TASK REQUIREMENTS:
Look through the data below and extract, unchanged, the lines from the one that contains "block and the" to the one that contains "new call to", both included.

RAW DATA:
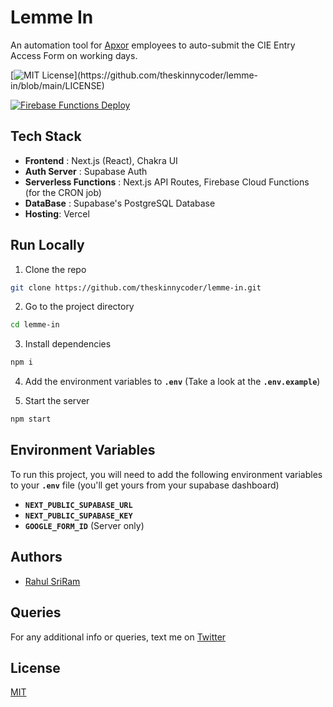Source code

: # Lemme In

An automation tool for [Apxor](https://apxor.com) employees to auto-submit the CIE Entry Access Form on working days.

[![MIT License](https://img.shields.io/apm/l/atomic-design-ui.svg?)](https://github.com/theskinnycoder/lemme-in/blob/main/LICENSE)

[![Firebase Functions Deploy](https://github.com/theskinnycoder/lemme-in/actions/workflows/firebase.yml/badge.svg)](https://github.com/theskinnycoder/lemme-in/actions/workflows/firebase.yml)

## **Tech Stack**

- **Frontend** : Next.js (React), Chakra UI
- **Auth Server** : Supabase Auth
- **Serverless Functions** : Next.js API Routes, Firebase Cloud Functions (for the CRON job)
- **DataBase** : Supabase's PostgreSQL Database
- **Hosting**: Vercel

## **Run Locally**

1. Clone the repo

```bash
git clone https://github.com/theskinnycoder/lemme-in.git
```

2. Go to the project directory

```bash
cd lemme-in
```

3. Install dependencies

```bash
npm i
```

4. Add the environment variables to **`.env`** (Take a look at the **`.env.example`**)

5. Start the server

```bash
npm start
```

## **Environment Variables**

To run this project, you will need to add the following environment variables to your **`.env`** file (you'll get yours from your supabase dashboard)

- **`NEXT_PUBLIC_SUPABASE_URL`**
- **`NEXT_PUBLIC_SUPABASE_KEY`**
- **`GOOGLE_FORM_ID`** (Server only)

## **Authors**

- [Rahul SriRam](https://www.github.com/theskinnycoder)

## **Queries**

For any additional info or queries, text me on [Twitter](https://twitter.com/rahulsriramdev)

## **License**

[MIT](https://choosealicense.com/licenses/mit/)
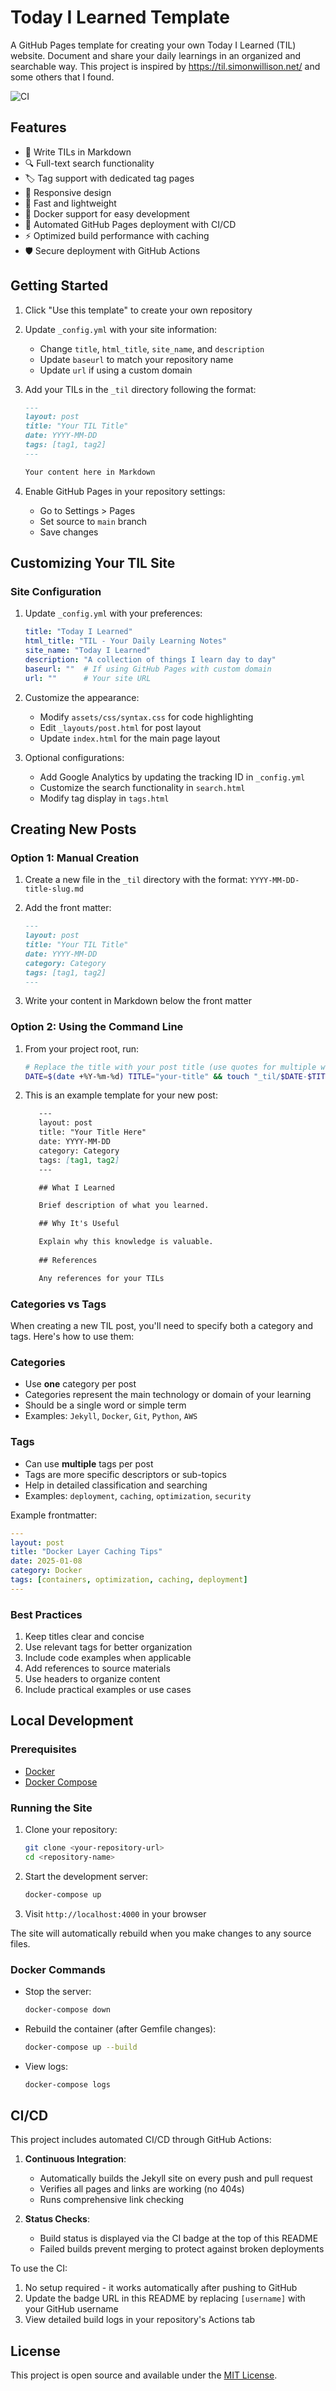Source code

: # Today I Learned Template

A GitHub Pages template for creating your own Today I Learned (TIL) website. Document and share your daily learnings in an organized and searchable way. This project is inspired by <https://til.simonwillison.net/> and some others that I found.

![CI](https://github.com/irfansofyana/til-template/actions/workflows/ci.yml/badge.svg)

## Features

- 📝 Write TILs in Markdown
- 🔍 Full-text search functionality
- 🏷️ Tag support with dedicated tag pages
- 📱 Responsive design
- 🚀 Fast and lightweight
- 🐳 Docker support for easy development
- 🔄 Automated GitHub Pages deployment with CI/CD
- ⚡ Optimized build performance with caching
- 🛡️ Secure deployment with GitHub Actions

## Getting Started

1. Click "Use this template" to create your own repository
2. Update `_config.yml` with your site information:
   - Change `title`, `html_title`, `site_name`, and `description`
   - Update `baseurl` to match your repository name
   - Update `url` if using a custom domain

3. Add your TILs in the `_til` directory following the format:

   ```markdown
   ---
   layout: post
   title: "Your TIL Title"
   date: YYYY-MM-DD
   tags: [tag1, tag2]
   ---

   Your content here in Markdown
   ```

4. Enable GitHub Pages in your repository settings:
   - Go to Settings > Pages
   - Set source to `main` branch
   - Save changes

## Customizing Your TIL Site

### Site Configuration

1. Update `_config.yml` with your preferences:

   ```yaml
   title: "Today I Learned"
   html_title: "TIL - Your Daily Learning Notes"
   site_name: "Today I Learned"
   description: "A collection of things I learn day to day"
   baseurl: ""  # If using GitHub Pages with custom domain
   url: ""      # Your site URL
   ```

2. Customize the appearance:
   - Modify `assets/css/syntax.css` for code highlighting
   - Edit `_layouts/post.html` for post layout
   - Update `index.html` for the main page layout

3. Optional configurations:
   - Add Google Analytics by updating the tracking ID in `_config.yml`
   - Customize the search functionality in `search.html`
   - Modify tag display in `tags.html`

## Creating New Posts

### Option 1: Manual Creation

1. Create a new file in the `_til` directory with the format: `YYYY-MM-DD-title-slug.md`
2. Add the front matter:

   ```markdown
   ---
   layout: post
   title: "Your TIL Title"
   date: YYYY-MM-DD
   category: Category
   tags: [tag1, tag2]
   ---
   ```

3. Write your content in Markdown below the front matter

### Option 2: Using the Command Line

1. From your project root, run:

   ```bash
   # Replace the title with your post title (use quotes for multiple words)
   DATE=$(date +%Y-%m-%d) TITLE="your-title" && touch "_til/$DATE-$TITLE.md"
   ```

2. This is an example template for your new post:

   ```markdown
      ---
      layout: post
      title: "Your Title Here"
      date: YYYY-MM-DD
      category: Category
      tags: [tag1, tag2]
      ---

      ## What I Learned

      Brief description of what you learned.

      ## Why It's Useful

      Explain why this knowledge is valuable.
      
      ## References

      Any references for your TILs
      ```

### Categories vs Tags

When creating a new TIL post, you'll need to specify both a category and tags. Here's how to use them:

### Categories

- Use **one** category per post
- Categories represent the main technology or domain of your learning
- Should be a single word or simple term
- Examples: `Jekyll`, `Docker`, `Git`, `Python`, `AWS`

### Tags

- Can use **multiple** tags per post
- Tags are more specific descriptors or sub-topics
- Help in detailed classification and searching
- Examples: `deployment`, `caching`, `optimization`, `security`

Example frontmatter:

```yaml
---
layout: post
title: "Docker Layer Caching Tips"
date: 2025-01-08
category: Docker
tags: [containers, optimization, caching, deployment]
---
```

### Best Practices

1. Keep titles clear and concise
2. Use relevant tags for better organization
3. Include code examples when applicable
4. Add references to source materials
5. Use headers to organize content
6. Include practical examples or use cases

## Local Development

### Prerequisites

- [Docker](https://docs.docker.com/get-docker/)
- [Docker Compose](https://docs.docker.com/compose/install/)

### Running the Site

1. Clone your repository:

   ```bash
   git clone <your-repository-url>
   cd <repository-name>
   ```

2. Start the development server:

   ```bash
   docker-compose up
   ```

3. Visit `http://localhost:4000` in your browser

The site will automatically rebuild when you make changes to any source files.

### Docker Commands

- Stop the server:

  ```bash
  docker-compose down
  ```

- Rebuild the container (after Gemfile changes):

  ```bash
  docker-compose up --build
  ```

- View logs:

  ```bash
  docker-compose logs
  ```

## CI/CD

This project includes automated CI/CD through GitHub Actions:

1. **Continuous Integration**:
   - Automatically builds the Jekyll site on every push and pull request
   - Verifies all pages and links are working (no 404s)
   - Runs comprehensive link checking

2. **Status Checks**:
   - Build status is displayed via the CI badge at the top of this README
   - Failed builds prevent merging to protect against broken deployments

To use the CI:
1. No setup required - it works automatically after pushing to GitHub
2. Update the badge URL in this README by replacing `[username]` with your GitHub username
3. View detailed build logs in your repository's Actions tab

## License

This project is open source and available under the [MIT License](LICENSE).
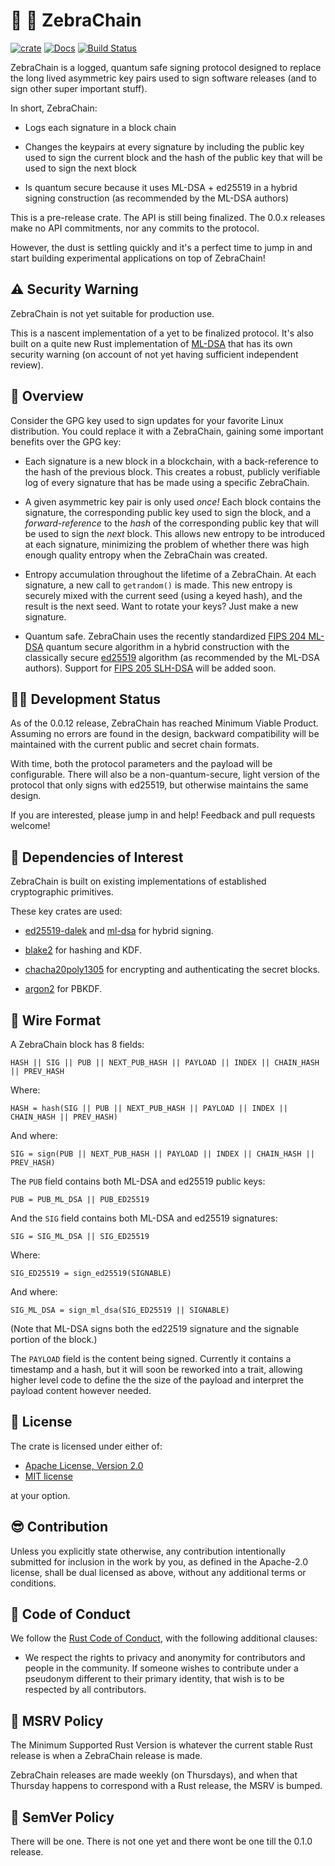# 🦓 🔗 ZebraChain

[![crate][crate-image]][crate-link]
[![Docs][docs-image]][docs-link]
[![Build Status](https://github.com/zebrafactory/zebrachain/actions/workflows/rust.yml/badge.svg)](https://github.com/zebrafactory/zebrachain/actions)

ZebraChain is a logged, quantum safe signing protocol designed to replace the long lived asymmetric
key pairs used to sign software releases (and to sign other super important stuff).

In short, ZebraChain:

* Logs each signature in a block chain

* Changes the keypairs at every signature by including the public key used to sign the current
block and the hash of the public key that will be used to sign the next block

* Is quantum secure because it uses ML-DSA + ed25519 in a hybrid signing construction (as
recommended by the ML-DSA authors)

This is a pre-release crate. The API is still being finalized. The 0.0.x releases make no API commitments, nor any
commits to the protocol.

However, the dust is settling quickly and it's a perfect time to jump in and start building
experimental applications on top of ZebraChain!

## ⚠️ Security Warning

ZebraChain is not yet suitable for production use.

This is a nascent implementation of a yet to be finalized protocol. It's also built on a quite new
Rust implementation of [ML-DSA](https://github.com/RustCrypto/signatures/tree/master/ml-dsa) that
has its own security warning (on account of not yet having sufficient independent review).

## 🦓 Overview

Consider the GPG key used to sign updates for your favorite Linux distribution.  You could replace
it with a ZebraChain, gaining some important benefits over the GPG key:

* Each signature is a new block in a blockchain, with a back-reference to the hash of the previous
block.  This creates a robust, publicly verifiable log of every signature that has be made using a
specific ZebraChain.

* A given asymmetric key pair is only used *once!* Each block contains the signature, the
corresponding public key used to sign the block, and a *forward-reference* to the *hash* of the
corresponding public key that will be used to sign the *next* block. This allows new entropy to be
introduced at each signature, minimizing the problem of whether there was high enough quality
entropy when the ZebraChain was created.

* Entropy accumulation throughout the lifetime of a ZebraChain. At each signature, a new call to
`getrandom()` is made. This new entropy is securely mixed with the current seed (using a keyed
hash), and the result is the next seed. Want to rotate your keys? Just make a new signature.

* Quantum safe. ZebraChain uses the recently standardized
[FIPS 204 ML-DSA](https://csrc.nist.gov/pubs/fips/204/final) quantum secure algorithm in a hybrid
construction with the classically secure [ed25519](https://ed25519.cr.yp.to/) algorithm (as
recommended by the ML-DSA authors). Support for
[FIPS 205 SLH-DSA](https://csrc.nist.gov/pubs/fips/205/final) will be added soon.

## 🧑‍🏭 Development Status

As of the 0.0.12 release, ZebraChain has reached Minimum Viable Product. Assuming no errors are
found in the design, backward compatibility will be maintained with the current public and secret
chain formats.

With time, both the protocol parameters and the payload will be configurable. There will also be a
non-quantum-secure, light version of the protocol that only signs with ed25519, but otherwise
maintains the same design.

If you are interested, please jump in and help! Feedback and pull requests welcome!

## 🦀 Dependencies of Interest

ZebraChain is built on existing implementations of established cryptographic primitives.

These key crates are used:

* [ed25519-dalek](https://crates.io/crates/ed25519-dalek) and [ml-dsa](https://crates.io/crates/ml-dsa) for hybrid signing.

* [blake2](https://crates.io/crates/blake2) for hashing and KDF.

* [chacha20poly1305](https://crates.io/crates/chacha20poly1305) for encrypting and authenticating the secret blocks.

* [argon2](https://crates.io/crates/argon2) for PBKDF.

## 🔗 Wire Format

A ZebraChain block has 8 fields:

```
HASH || SIG || PUB || NEXT_PUB_HASH || PAYLOAD || INDEX || CHAIN_HASH || PREV_HASH
```

Where:

```
HASH = hash(SIG || PUB || NEXT_PUB_HASH || PAYLOAD || INDEX || CHAIN_HASH || PREV_HASH)
```

And where:

```
SIG = sign(PUB || NEXT_PUB_HASH || PAYLOAD || INDEX || CHAIN_HASH || PREV_HASH)
```

The `PUB` field contains both ML-DSA and ed25519 public keys:

```
PUB = PUB_ML_DSA || PUB_ED25519
```

And the `SIG` field contains both ML-DSA and ed25519 signatures:

```
SIG = SIG_ML_DSA || SIG_ED25519
```

Where:

```
SIG_ED25519 = sign_ed25519(SIGNABLE)
```

And where:

```
SIG_ML_DSA = sign_ml_dsa(SIG_ED25519 || SIGNABLE)
```

(Note that ML-DSA signs both the ed22519 signature and the signable portion of the block.)

The `PAYLOAD` field is the content being signed. Currently it contains a timestamp and a hash,
but it will soon be reworked into a trait, allowing higher level code to define the the size of
the payload and interpret the payload content however needed.

## 📜 License

The crate is licensed under either of:

* [Apache License, Version 2.0](http://www.apache.org/licenses/LICENSE-2.0)
* [MIT license](http://opensource.org/licenses/MIT)

at your option.

## 😎 Contribution

Unless you explicitly state otherwise, any contribution intentionally submitted
for inclusion in the work by you, as defined in the Apache-2.0 license, shall be
dual licensed as above, without any additional terms or conditions.

## 🖖 Code of Conduct

We follow the [Rust Code of Conduct](http://www.rust-lang.org/conduct.html),
with the following additional clauses:

* We respect the rights to privacy and anonymity for contributors and people in
  the community.  If someone wishes to contribute under a pseudonym different to
  their primary identity, that wish is to be respected by all contributors.

## 🦀 MSRV Policy

The Minimum Supported Rust Version is whatever the current stable Rust release is when a ZebraChain
release is made.

ZebraChain releases are made weekly (on Thursdays), and when that Thursday happens to correspond
with a Rust release, the MSRV is bumped.

## 🦀 SemVer Policy

There will be one. There is not one yet and there wont be one till the 0.1.0 release.

[crate-image]: https://img.shields.io/crates/v/zf-zebrachain?logo=rust
[crate-link]: https://crates.io/crates/zf-zebrachain
[docs-image]: https://docs.rs/zf-zebrachain/badge.svg
[docs-link]: https://docs.rs/zf-zebrachain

THE COMPLETED TASK:
block and the hash of the public key that will be used to sign the next block

* Is quantum secure because it uses ML-DSA + ed25519 in a hybrid signing construction (as
recommended by the ML-DSA authors)

This is a pre-release crate. The API is still being finalized. The 0.0.x releases make no API commitments, nor any
commits to the protocol.

However, the dust is settling quickly and it's a perfect time to jump in and start building
experimental applications on top of ZebraChain!

## ⚠️ Security Warning

ZebraChain is not yet suitable for production use.

This is a nascent implementation of a yet to be finalized protocol. It's also built on a quite new
Rust implementation of [ML-DSA](https://github.com/RustCrypto/signatures/tree/master/ml-dsa) that
has its own security warning (on account of not yet having sufficient independent review).

## 🦓 Overview

Consider the GPG key used to sign updates for your favorite Linux distribution.  You could replace
it with a ZebraChain, gaining some important benefits over the GPG key:

* Each signature is a new block in a blockchain, with a back-reference to the hash of the previous
block.  This creates a robust, publicly verifiable log of every signature that has be made using a
specific ZebraChain.

* A given asymmetric key pair is only used *once!* Each block contains the signature, the
corresponding public key used to sign the block, and a *forward-reference* to the *hash* of the
corresponding public key that will be used to sign the *next* block. This allows new entropy to be
introduced at each signature, minimizing the problem of whether there was high enough quality
entropy when the ZebraChain was created.

* Entropy accumulation throughout the lifetime of a ZebraChain. At each signature, a new call to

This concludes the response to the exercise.